Two views of Princes Street, Edinburgh in 1814

Two early views of Princes Street in the second decade of the nineteenth century by John Heaviside Clark offer an excellent visual insight into the life of Georgian Edinburgh. Both views represent divergent prospects from the same spot, at the junction with South St Andrews Street. These works are aquatints, a sophisticated type of print that results from a process using acid-resistant rosin to produce distinctive tonal effects. They were first published in 1814 by printseller Daniel McIntosh, whose premises were located at 16 St Andrews Street. In 1817 McIntosh described his business on his trade card as 'D. McIntosh. English and Foreign Printseller, Carver and Gilder, Ladies fancy Works, Stationery, Water Colours & all Requisites for Drawing'.

The first of these aquatints is shown above, and looks south-eastwards towards distant Arthur's Seat with the cliffs of Salisbury Crags just below it. On the right can be seen the tall tenements of the Old Town, some at least ten storeys high, with the spire of St Giles Cathedral on the extreme right. On the extreme left the distant Nelson's Monument on Calton Hill can be seen; this was built between 1807 and 1815 to honour the late naval hero, and indeed it has an unfinished look. Below Arthur's Seat in the middle distance the artist shows the North Bridge, and below this what looks like white smoke or steam; this is the site of present-day Waverley Station, but in 1814 railways were undreamed of and there was certainly no station there! Contemporary maps show that at this time there was a slaughterhouse on the spot. On the right in the middle distance is the old Crofts Road connecting with Princes Street. This was later renamed Waverley Bridge after Sir Walter Scott's famous series of novels. Princes Street itself is shown with its south side completely free of the development that would later hide some of this superb view. In the foreground the artist has depicted the fashionable ladies and gentlemen of the New Town taking the air whilst two-in-hand carriages and a heavily laden mail coach rattle over the cobbles.

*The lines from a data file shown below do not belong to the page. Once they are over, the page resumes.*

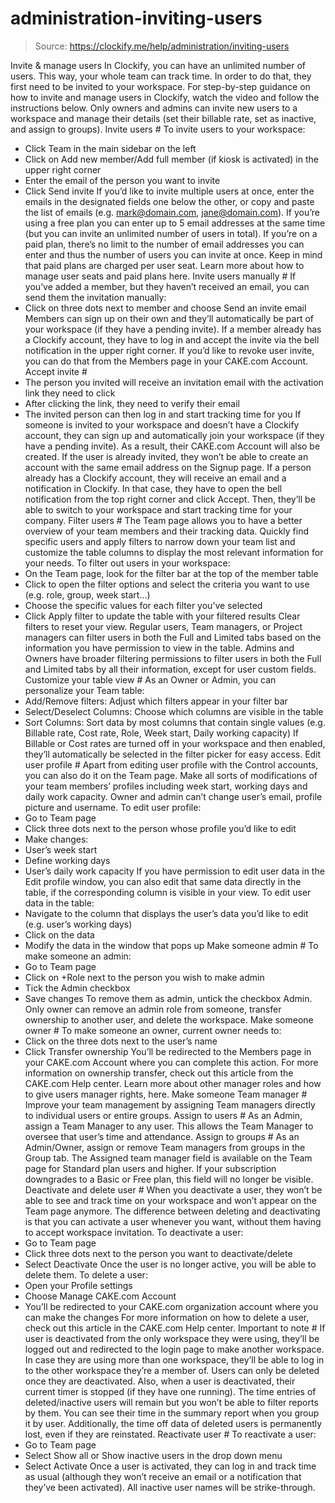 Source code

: # administration-inviting-users

> Source: https://clockify.me/help/administration/inviting-users

Invite & manage users
In Clockify, you can have an unlimited number of users. This way, your whole team can track time. In order to do that, they first need to be invited to your workspace.
For step-by-step guidance on how to invite and manage users in Clockify, watch the video and follow the instructions below.
Only owners and admins can invite new users to a workspace and manage their details (set their billable rate, set as inactive, and assign to groups).
Invite users #
To invite users to your workspace:
- Click Team in the main sidebar on the left
- Click on Add new member/Add full member (if kiosk is activated) in the upper right corner
- Enter the email of the person you want to invite
- Click Send invite
If you’d like to invite multiple users at once, enter the emails in the designated fields one below the other, or copy and paste the list of emails (e.g. mark@domain.com, jane@domain.com).
If you’re using a free plan you can enter up to 5 email addresses at the same time (but you can invite an unlimited number of users in total). If you’re on a paid plan, there’s no limit to the number of email addresses you can enter and thus the number of users you can invite at once.
Keep in mind that paid plans are charged per user seat. Learn more about how to manage user seats and paid plans here.
Invite users manually #
If you’ve added a member, but they haven’t received an email, you can send them the invitation manually:
- Click on three dots next to member and choose Send an invite email
Members can sign up on their own and they’ll automatically be part of your workspace (if they have a pending invite).
If a member already has a Clockify account, they have to log in and accept the invite via the bell notification in the upper right corner.
If you’d like to revoke user invite, you can do that from the Members page in your CAKE.com Account.
Accept invite #
- The person you invited will receive an invitation email with the activation link they need to click
- After clicking the link, they need to verify their email
- The invited person can then log in and start tracking time for you
If someone is invited to your workspace and doesn’t have a Clockify account, they can sign up and automatically join your workspace (if they have a pending invite). As a result, their CAKE.com Account will also be created.
If the user is already invited, they won’t be able to create an account with the same email address on the Signup page.
If a person already has a Clockify account, they will receive an email and a notification in Clockify. In that case, they have to open the bell notification from the top right corner and click Accept. Then, they’ll be able to switch to your workspace and start tracking time for your company.
Filter users #
The Team page allows you to have a better overview of your team members and their tracking data. Quickly find specific users and apply filters to narrow down your team list and customize the table columns to display the most relevant information for your needs.
To filter out users in your workspace:
- On the Team page, look for the filter bar at the top of the member table
- Click to open the filter options and select the criteria you want to use (e.g. role, group, week start…)
- Choose the specific values for each filter you’ve selected
- Click Apply filter to update the table with your filtered results
Clear filters to reset your view.
Regular users, Team managers, or Project managers can filter users in both the Full and Limited tabs based on the information you have permission to view in the table.
Admins and Owners have broader filtering permissions to filter users in both the Full and Limited tabs by all their information, except for user custom fields.
Customize your table view #
As an Owner or Admin, you can personalize your Team table:
- Add/Remove filters: Adjust which filters appear in your filter bar
- Select/Deselect Columns: Choose which columns are visible in the table
- Sort Columns: Sort data by most columns that contain single values (e.g. Billable rate, Cost rate, Role, Week start, Daily working capacity)
If Billable or Cost rates are turned off in your workspace and then enabled, they’ll automatically be selected in the filter picker for easy access.
Edit user profile #
Apart from editing user profile with the Control accounts, you can also do it on the Team page.
Make all sorts of modifications of your team members’ profiles including week start, working days and daily work capacity.
Owner and admin can’t change user’s email, profile picture and username.
To edit user profile:
- Go to Team page
- Click three dots next to the person whose profile you’d like to edit
- Make changes:
- User’s week start
- Define working days
- User’s daily work capacity
If you have permission to edit user data in the Edit profile window, you can also edit that same data directly in the table, if the corresponding column is visible in your view.
To edit user data in the table:
- Navigate to the column that displays the user’s data you’d like to edit (e.g. user’s working days)
- Click on the data
- Modify the data in the window that pops up
Make someone admin #
To make someone an admin:
- Go to Team page
- Click on +Role next to the person you wish to make admin
- Tick the Admin checkbox
- Save changes
To remove them as admin, untick the checkbox Admin.
Only owner can remove an admin role from someone, transfer ownership to another user, and delete the workspace.
Make someone owner #
To make someone an owner, current owner needs to:
- Click on the three dots next to the user’s name
- Click Transfer ownership
You’ll be redirected to the Members page in your CAKE.com Account where you can complete this action.
For more information on ownership transfer, check out this article from the CAKE.com Help center.
Learn more about other manager roles and how to give users manager rights, here.
Make someone Team manager #
Improve your team management by assigning Team managers directly to individual users or entire groups.
Assign to users #
As an Admin, assign a Team Manager to any user. This allows the Team Manager to oversee that user’s time and attendance.
Assign to groups #
As an Admin/Owner, assign or remove Team managers from groups in the Group tab.
The Assigned team manager field is available on the Team page for Standard plan users and higher.
If your subscription downgrades to a Basic or Free plan, this field will no longer be visible.
Deactivate and delete user #
When you deactivate a user, they won’t be able to see and track time on your workspace and won’t appear on the Team page anymore.
The difference between deleting and deactivating is that you can activate a user whenever you want, without them having to accept workspace invitation.
To deactivate a user:
- Go to Team page
- Click three dots next to the person you want to deactivate/delete
- Select Deactivate
Once the user is no longer active, you will be able to delete them.
To delete a user:
- Open your Profile settings
- Choose Manage CAKE.com Account
- You’ll be redirected to your CAKE.com organization account where you can make the changes
For more information on how to delete a user, check out this article in the CAKE.com Help center.
Important to note #
If user is deactivated from the only workspace they were using, they’ll be logged out and redirected to the login page to make another workspace. In case they are using more than one workspace, they’ll be able to log in to the other workspace they’re a member of.
Users can only be deleted once they are deactivated. Also, when a user is deactivated, their current timer is stopped (if they have one running).
The time entries of deleted/inactive users will remain but you won’t be able to filter reports by them. You can see their time in the summary report when you group it by user.
Additionally, the time off data of deleted users is permanently lost, even if they are reinstated.
Reactivate user #
To reactivate a user:
- Go to Team page
- Select Show all or Show inactive users in the drop down menu
- Select Activate
Once a user is activated, they can log in and track time as usual (although they won’t receive an email or a notification that they’ve been activated).
All inactive user names will be strike-through. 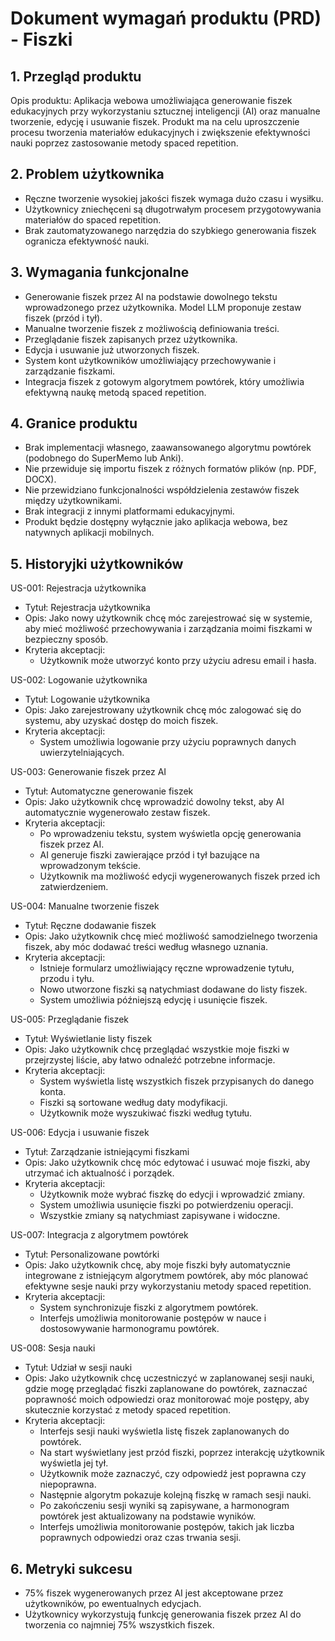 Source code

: # Dokument wymagań produktu (PRD) - Fiszki

## 1. Przegląd produktu
Opis produktu: Aplikacja webowa umożliwiająca generowanie fiszek edukacyjnych przy wykorzystaniu
sztucznej inteligencji (AI) oraz manualne tworzenie, edycję i usuwanie fiszek.
Produkt ma na celu uproszczenie procesu tworzenia materiałów edukacyjnych i zwiększenie efektywności
nauki poprzez zastosowanie metody spaced repetition.

## 2. Problem użytkownika
- Ręczne tworzenie wysokiej jakości fiszek wymaga dużo czasu i wysiłku.
- Użytkownicy zniechęceni są długotrwałym procesem przygotowywania materiałów do spaced repetition.
- Brak zautomatyzowanego narzędzia do szybkiego generowania fiszek ogranicza efektywność nauki.

## 3. Wymagania funkcjonalne
- Generowanie fiszek przez AI na podstawie dowolnego tekstu wprowadzonego przez użytkownika.
 Model LLM proponuje zestaw fiszek (przód i tył).
- Manualne tworzenie fiszek z możliwością definiowania treści.
- Przeglądanie fiszek zapisanych przez użytkownika.
- Edycja i usuwanie już utworzonych fiszek.
- System kont użytkowników umożliwiający przechowywanie i zarządzanie fiszkami.
- Integracja fiszek z gotowym algorytmem powtórek, który umożliwia efektywną naukę metodą spaced repetition.

## 4. Granice produktu
- Brak implementacji własnego, zaawansowanego algorytmu powtórek (podobnego do SuperMemo lub Anki).
- Nie przewiduje się importu fiszek z różnych formatów plików (np. PDF, DOCX).
- Nie przewidziano funkcjonalności współdzielenia zestawów fiszek między użytkownikami.
- Brak integracji z innymi platformami edukacyjnymi.
- Produkt będzie dostępny wyłącznie jako aplikacja webowa, bez natywnych aplikacji mobilnych.

## 5. Historyjki użytkowników

US-001: Rejestracja użytkownika
- Tytuł: Rejestracja użytkownika
- Opis: Jako nowy użytkownik chcę móc zarejestrować się w systemie, aby mieć możliwość przechowywania
 i zarządzania moimi fiszkami w bezpieczny sposób.
- Kryteria akceptacji:
  - Użytkownik może utworzyć konto przy użyciu adresu email i hasła.

US-002: Logowanie użytkownika
- Tytuł: Logowanie użytkownika
- Opis: Jako zarejestrowany użytkownik chcę móc zalogować się do systemu, aby uzyskać dostęp do moich fiszek.
- Kryteria akceptacji:
  - System umożliwia logowanie przy użyciu poprawnych danych uwierzytelniających.

US-003: Generowanie fiszek przez AI
- Tytuł: Automatyczne generowanie fiszek
- Opis: Jako użytkownik chcę wprowadzić dowolny tekst, aby AI automatycznie wygenerowało zestaw fiszek.
- Kryteria akceptacji:
  - Po wprowadzeniu tekstu, system wyświetla opcję generowania fiszek przez AI.
  - AI generuje fiszki zawierające przód i tył bazujące na wprowadzonym tekście.
  - Użytkownik ma możliwość edycji wygenerowanych fiszek przed ich zatwierdzeniem.

US-004: Manualne tworzenie fiszek
- Tytuł: Ręczne dodawanie fiszek
- Opis: Jako użytkownik chcę mieć możliwość samodzielnego tworzenia fiszek, aby móc dodawać
 treści według własnego uznania.
- Kryteria akceptacji:
  - Istnieje formularz umożliwiający ręczne wprowadzenie tytułu, przodu i tyłu.
  - Nowo utworzone fiszki są natychmiast dodawane do listy fiszek.
  - System umożliwia późniejszą edycję i usunięcie fiszek.

US-005: Przeglądanie fiszek
- Tytuł: Wyświetlanie listy fiszek
- Opis: Jako użytkownik chcę przeglądać wszystkie moje fiszki w przejrzystej liście, aby łatwo
 odnaleźć potrzebne informacje.
- Kryteria akceptacji:
  - System wyświetla listę wszystkich fiszek przypisanych do danego konta.
  - Fiszki są sortowane według daty modyfikacji.
  - Użytkownik może wyszukiwać fiszki według tytułu.

US-006: Edycja i usuwanie fiszek
- Tytuł: Zarządzanie istniejącymi fiszkami
- Opis: Jako użytkownik chcę móc edytować i usuwać moje fiszki, aby utrzymać ich aktualność i porządek.
- Kryteria akceptacji:
  - Użytkownik może wybrać fiszkę do edycji i wprowadzić zmiany.
  - System umożliwia usunięcie fiszki po potwierdzeniu operacji.
  - Wszystkie zmiany są natychmiast zapisywane i widoczne.

US-007: Integracja z algorytmem powtórek
- Tytuł: Personalizowane powtórki
- Opis: Jako użytkownik chcę, aby moje fiszki były automatycznie integrowane z istniejącym algorytmem powtórek,
 aby móc planować efektywne sesje nauki przy wykorzystaniu metody spaced repetition.
- Kryteria akceptacji:
  - System synchronizuje fiszki z algorytmem powtórek.
  - Interfejs umożliwia monitorowanie postępów w nauce i dostosowywanie harmonogramu powtórek.

US-008: Sesja nauki
- Tytuł: Udział w sesji nauki
- Opis: Jako użytkownik chcę uczestniczyć w zaplanowanej sesji nauki, gdzie mogę przeglądać fiszki zaplanowane
 do powtórek, zaznaczać poprawność moich odpowiedzi oraz monitorować moje postępy, aby skutecznie korzystać z metody spaced repetition.
- Kryteria akceptacji:
  - Interfejs sesji nauki wyświetla listę fiszek zaplanowanych do powtórek.
  - Na start wyświetlany jest przód fiszki, poprzez interakcję użytkownik wyświetla jej tył.
  - Użytkownik może zaznaczyć, czy odpowiedź jest poprawna czy niepoprawna.
  - Następnie algorytm pokazuje kolejną fiszkę w ramach sesji nauki.
  - Po zakończeniu sesji wyniki są zapisywane, a harmonogram powtórek jest aktualizowany na podstawie wyników.
  - Interfejs umożliwia monitorowanie postępów, takich jak liczba poprawnych odpowiedzi oraz czas trwania sesji.

## 6. Metryki sukcesu
- 75% fiszek wygenerowanych przez AI jest akceptowane przez użytkowników, po ewentualnych edycjach.
- Użytkownicy wykorzystują funkcję generowania fiszek przez AI do tworzenia co najmniej 75% wszystkich fiszek.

The second aquatint looks south-westward towards Edinburgh Castle. Those who are familiar with this view today will note the absence of the Scott Memorial and National Galleries at the foot of the Mound. Whilst the New Town was being built in the late eighteenth century (see blog post of 12 December 2011, below) the 'Earthen Mound' was created by dumping about 1.5 million cartloads of earth excavated from the foundations of the new buildings in order to create an artificial ramp connecting the Old and New Towns. In the foreground the fashions of the day are shown, and it can be seen from these prints that pantaloons (trousers) are becoming popular with the gentlemen, though some are persisting with breeches and half-boots. A female carrying baskets is probably a street vendor. On Princes Street itself oil lamps can be seen, and fine quality pavement; the stone for this was mined in Caithness in the far north of mainland Scotland. Originally all buildings in Princes Street had the same format: set back from the street with stairs down to a basement and stairs up to the ground floor. Heights were generally three storeys plus an attic. Of this original format only one such property remains in its original form. Through the 19th century most buildings were redeveloped at a larger scale and the street evolved from residential to mainly retail uses.